▸ **Exercise**:
Across the entries below, work out how many lines contain "String". Respond with the number and no other text.

▸ **Listed entries**:

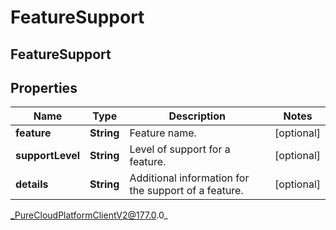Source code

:# FeatureSupport

## FeatureSupport

## Properties

|Name | Type | Description | Notes|
|------------ | ------------- | ------------- | -------------|
| **feature** | **String** | Feature name. | [optional] |
| **supportLevel** | **String** | Level of support for a feature. | [optional] |
| **details** | **String** | Additional information for the support of a feature. | [optional] |



_PureCloudPlatformClientV2@177.0.0_
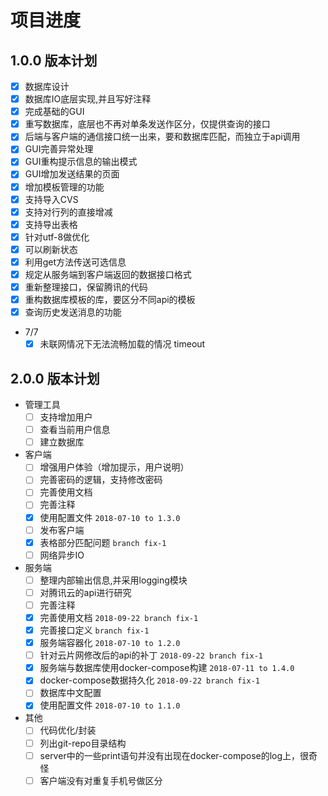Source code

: # 项目进度

<!-- 主板本.功能.bug -->
## 1.0.0 版本计划

- [x] 数据库设计
- [x] 数据库IO底层实现,并且写好注释
- [x] 完成基础的GUI
- [x] 重写数据库，底层也不再对单条发送作区分，仅提供查询的接口
- [x] 后端与客户端的通信接口统一出来，要和数据库匹配，而独立于api调用
- [x] GUI完善异常处理
- [x] GUI重构提示信息的输出模式
- [x] GUI增加发送结果的页面
- [x] 增加模板管理的功能
- [x] 支持导入CVS
- [x] 支持对行列的直接增减
- [x] 支持导出表格
- [x] 针对utf-8做优化
- [x] 可以刷新状态
- [x] 利用get方法传送可选信息
- [x] 规定从服务端到客户端返回的数据接口格式
- [x] 重新整理接口，保留腾讯的代码
- [x] 重构数据库模板的库，要区分不同api的模板
- [x] 查询历史发送消息的功能
- 7/7
  - [x] 未联网情况下无法流畅加载的情况 timeout 

## 2.0.0 版本计划
- 管理工具
  - [ ] 支持增加用户
  - [ ] 查看当前用户信息
  - [ ] 建立数据库
- 客户端
  - [ ] 增强用户体验（增加提示，用户说明）
  - [ ] 完善密码的逻辑，支持修改密码
  - [ ] 完善使用文档
  - [ ] 完善注释
  - [x] 使用配置文件 `2018-07-10 to 1.3.0`
  - [ ] 发布客户端
  - [x] 表格部分匹配问题 `branch fix-1`
  - [ ] 网络异步IO
- 服务端
  - [ ] 整理内部输出信息,并采用logging模块
  - [ ] 对腾讯云的api进行研究
  - [ ] 完善注释
  - [x] 完善使用文档 `2018-09-22 branch fix-1`
  - [x] 完善接口定义 `branch fix-1`
  - [x] 服务端容器化 `2018-07-10 to 1.2.0`
  - [ ] 针对云片网修改后的api的补丁 `2018-09-22 branch fix-1`
  - [x] 服务端与数据库使用docker-compose构建 `2018-07-11 to 1.4.0`
  - [x] docker-compose数据持久化 `2018-09-22 branch fix-1`
  - [ ] 数据库中文配置
  - [x] 使用配置文件 `2018-07-10 to 1.1.0`
- 其他
  - [ ] 代码优化/封装
  - [ ] 列出git-repo目录结构
  - [ ] server中的一些print语句并没有出现在docker-compose的log上，很奇怪
  - [ ] 客户端没有对重复手机号做区分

▸ **Written reply**:
3